From this day forward, I no longer shall tinker with the machinery of death. I feel morally and intellectually obligated simply to concede that the death penalty experiment has failed.
— Harry Blackman, Former U.S. Supreme Court Justice
[T]here’s no chance California’s death penalty can ever be fixed. The millions wasted on this broken system would be much better spent keeping teachers, police and firefighters on their jobs.
— Carlos Moreno, former California Supreme Court Justice
As a Superior Court judge, I tried many murder cases, including one death-penalty prosecution, which is still in limbo after almost two decades of appeals. In my 20 years on the bench, I came to recognize the death penalty as inherently unfair, arbitrary, costly and ineffective.
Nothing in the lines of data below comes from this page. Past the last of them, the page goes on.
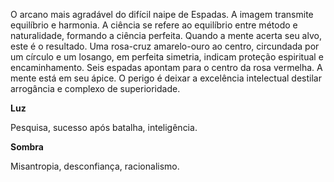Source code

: O arcano mais agradável do difícil naipe de Espadas. A imagem transmite
equilíbrio e harmonia. A ciência se refere ao equilíbrio entre método e
naturalidade, formando a ciência perfeita. Quando a mente acerta seu alvo,
este é o resultado. Uma rosa-cruz amarelo-ouro ao centro, circundada por um
círculo e um losango, em perfeita simetria, indicam proteção espiritual e
encaminhamento. Seis espadas apontam para o centro da rosa vermelha. A mente
está em seu ápice. O perigo é deixar a excelência intelectual destilar
arrogância e complexo de superioridade.

**Luz**

Pesquisa, sucesso após batalha, inteligência.

**Sombra**

Misantropia, desconfiança, racionalismo.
— David Nichols, former Superior Court Judge from Washington
“Whether or not one receives the death penalty depends upon the discretion of the prosecutor who initiates the proceeding, the competence of counsel who represents the defendant, the race of the victim, the race of the defendant, the make-up of the jury, the attitude of the judge, and the attitude and make-up of the appellate courts that review the verdict.”
— H. Lee Sarokin, retired federal appeals court judge
I have yet to see a death case among the dozens coming to the Supreme Court on eve-of-execution stay applications in which the defendant was well represented at trial... [P]eople who are well represented at trial do not get the death penalty.
— Supreme Court Justice Ruth Bader Ginsburg, April 2001
The best available evidence indicates that, on the one hand, innocent people are sentenced to death with materially greater frequency than was previously supposed and that, on the other hand, convincing proof of their innocence often does not emerge until long after their convictions.